=== Aim of the exercise ===
In the entries below, count every line that has the string "total", and answer with that count alone.

=== Working data ===
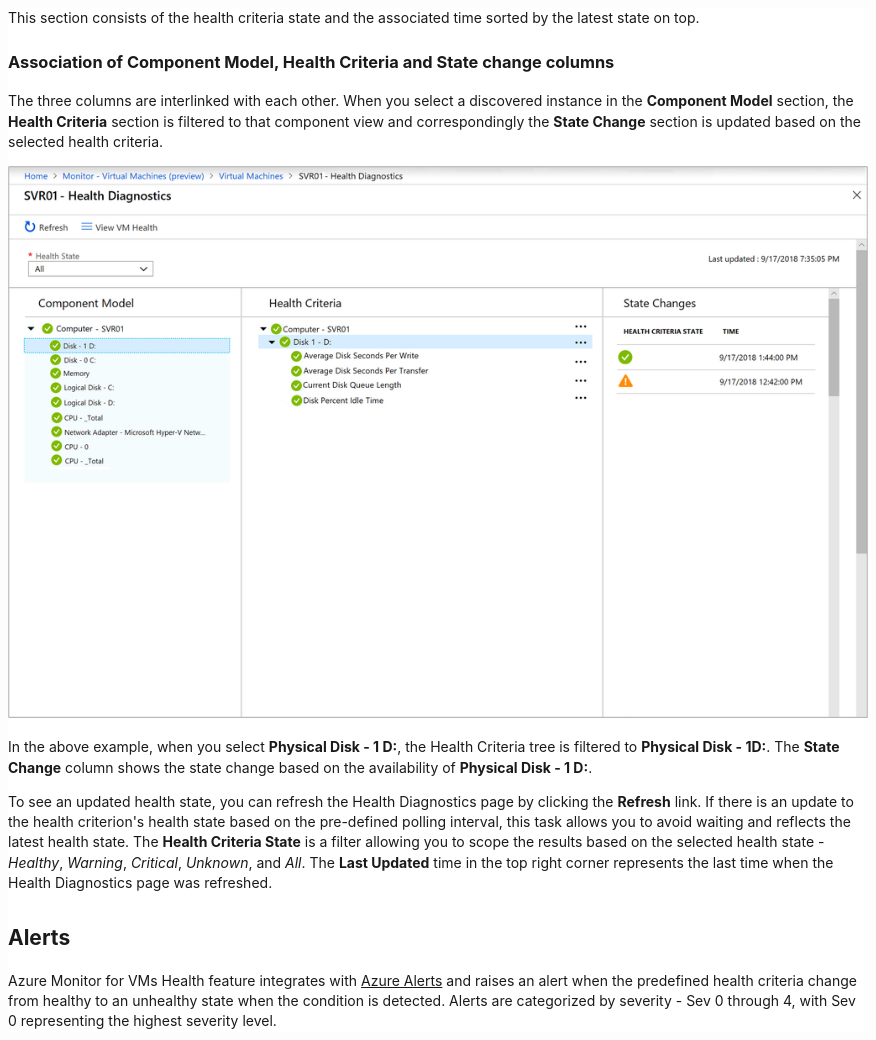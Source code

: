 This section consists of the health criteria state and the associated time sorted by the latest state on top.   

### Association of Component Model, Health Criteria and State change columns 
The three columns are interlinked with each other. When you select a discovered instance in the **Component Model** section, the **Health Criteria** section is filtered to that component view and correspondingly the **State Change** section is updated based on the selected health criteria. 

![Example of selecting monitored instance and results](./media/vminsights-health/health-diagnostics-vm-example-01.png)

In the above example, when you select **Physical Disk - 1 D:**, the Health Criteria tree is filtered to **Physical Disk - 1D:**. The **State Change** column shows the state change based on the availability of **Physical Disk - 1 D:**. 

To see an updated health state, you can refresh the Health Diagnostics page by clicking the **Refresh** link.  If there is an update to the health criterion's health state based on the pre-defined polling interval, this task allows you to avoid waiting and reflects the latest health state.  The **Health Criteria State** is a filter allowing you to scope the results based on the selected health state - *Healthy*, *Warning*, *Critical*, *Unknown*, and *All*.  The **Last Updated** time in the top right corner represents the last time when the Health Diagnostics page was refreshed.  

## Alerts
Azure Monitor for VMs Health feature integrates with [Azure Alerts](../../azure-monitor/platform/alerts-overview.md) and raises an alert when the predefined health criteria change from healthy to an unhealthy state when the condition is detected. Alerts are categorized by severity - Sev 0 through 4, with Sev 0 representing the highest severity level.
--
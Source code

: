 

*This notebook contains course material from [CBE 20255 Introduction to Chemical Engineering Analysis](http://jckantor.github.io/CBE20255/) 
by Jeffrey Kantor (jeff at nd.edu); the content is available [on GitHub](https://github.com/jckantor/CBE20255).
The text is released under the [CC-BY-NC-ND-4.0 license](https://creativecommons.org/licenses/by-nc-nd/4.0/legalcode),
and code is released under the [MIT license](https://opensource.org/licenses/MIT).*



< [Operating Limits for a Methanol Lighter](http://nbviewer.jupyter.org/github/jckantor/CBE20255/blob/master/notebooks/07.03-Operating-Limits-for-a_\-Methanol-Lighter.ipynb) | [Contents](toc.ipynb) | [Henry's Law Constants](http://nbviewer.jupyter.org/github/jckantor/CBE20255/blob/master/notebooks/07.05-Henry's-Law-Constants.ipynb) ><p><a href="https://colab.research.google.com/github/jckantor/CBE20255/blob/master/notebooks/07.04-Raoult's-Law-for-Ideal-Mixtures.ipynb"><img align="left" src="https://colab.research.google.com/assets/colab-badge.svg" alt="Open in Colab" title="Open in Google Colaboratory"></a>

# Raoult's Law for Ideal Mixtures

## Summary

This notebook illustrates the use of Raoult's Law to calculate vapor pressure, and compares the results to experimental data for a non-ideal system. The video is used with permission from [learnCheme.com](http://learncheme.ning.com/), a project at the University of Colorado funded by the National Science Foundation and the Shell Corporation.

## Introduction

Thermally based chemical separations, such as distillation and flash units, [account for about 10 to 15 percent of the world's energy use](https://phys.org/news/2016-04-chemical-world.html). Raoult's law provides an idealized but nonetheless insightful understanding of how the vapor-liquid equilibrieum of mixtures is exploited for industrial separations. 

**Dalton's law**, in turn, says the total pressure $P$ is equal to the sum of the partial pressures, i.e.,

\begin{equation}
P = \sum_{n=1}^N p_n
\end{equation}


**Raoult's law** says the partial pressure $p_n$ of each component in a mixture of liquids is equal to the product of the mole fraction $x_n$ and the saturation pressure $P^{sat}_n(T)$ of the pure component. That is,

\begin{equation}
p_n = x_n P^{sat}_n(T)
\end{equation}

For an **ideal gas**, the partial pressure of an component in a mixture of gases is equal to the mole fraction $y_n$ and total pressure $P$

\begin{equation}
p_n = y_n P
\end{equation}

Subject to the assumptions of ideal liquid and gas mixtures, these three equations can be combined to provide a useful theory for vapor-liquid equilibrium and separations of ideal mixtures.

=== Exercise answer ===
2